[Opening THE DATA section]

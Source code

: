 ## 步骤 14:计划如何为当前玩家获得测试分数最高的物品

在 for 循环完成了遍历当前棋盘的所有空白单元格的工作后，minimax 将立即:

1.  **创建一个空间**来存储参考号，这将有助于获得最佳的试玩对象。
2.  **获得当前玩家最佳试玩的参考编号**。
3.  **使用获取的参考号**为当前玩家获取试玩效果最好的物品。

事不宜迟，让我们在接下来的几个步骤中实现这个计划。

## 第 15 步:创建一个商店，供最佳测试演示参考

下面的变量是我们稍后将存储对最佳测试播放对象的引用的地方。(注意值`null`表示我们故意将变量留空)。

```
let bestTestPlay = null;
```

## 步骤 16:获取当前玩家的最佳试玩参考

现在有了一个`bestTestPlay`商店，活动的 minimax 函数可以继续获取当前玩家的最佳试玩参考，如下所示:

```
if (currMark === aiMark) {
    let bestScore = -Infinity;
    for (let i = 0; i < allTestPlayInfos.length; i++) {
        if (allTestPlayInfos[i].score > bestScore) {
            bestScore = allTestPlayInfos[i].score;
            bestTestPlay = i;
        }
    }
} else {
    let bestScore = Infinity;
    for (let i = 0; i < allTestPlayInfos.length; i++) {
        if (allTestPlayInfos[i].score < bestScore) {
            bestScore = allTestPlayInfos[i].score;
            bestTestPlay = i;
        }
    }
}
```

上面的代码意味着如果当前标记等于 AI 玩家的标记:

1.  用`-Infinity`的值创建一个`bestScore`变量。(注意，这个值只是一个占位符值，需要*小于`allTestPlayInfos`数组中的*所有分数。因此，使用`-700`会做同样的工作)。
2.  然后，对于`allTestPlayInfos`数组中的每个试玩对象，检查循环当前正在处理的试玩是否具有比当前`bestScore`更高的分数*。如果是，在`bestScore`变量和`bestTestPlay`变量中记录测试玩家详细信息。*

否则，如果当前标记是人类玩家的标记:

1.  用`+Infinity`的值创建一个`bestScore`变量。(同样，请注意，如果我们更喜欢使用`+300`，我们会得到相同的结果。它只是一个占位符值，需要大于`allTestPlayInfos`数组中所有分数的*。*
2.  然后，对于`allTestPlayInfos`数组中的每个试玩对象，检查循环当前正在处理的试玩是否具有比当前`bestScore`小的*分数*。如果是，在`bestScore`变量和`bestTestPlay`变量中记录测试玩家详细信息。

[Closing THE DATA section]

-- TASK PROMPT --
Pull each line that includes the word "变量中记录测试玩家详细信息" out of the material above.

-- REPLY --
2.  然后，对于`allTestPlayInfos`数组中的每个试玩对象，检查循环当前正在处理的试玩是否具有比当前`bestScore`更高的分数*。如果是，在`bestScore`变量和`bestTestPlay`变量中记录测试玩家详细信息。*
2.  然后，对于`allTestPlayInfos`数组中的每个试玩对象，检查循环当前正在处理的试玩是否具有比当前`bestScore`小的*分数*。如果是，在`bestScore`变量和`bestTestPlay`变量中记录测试玩家详细信息。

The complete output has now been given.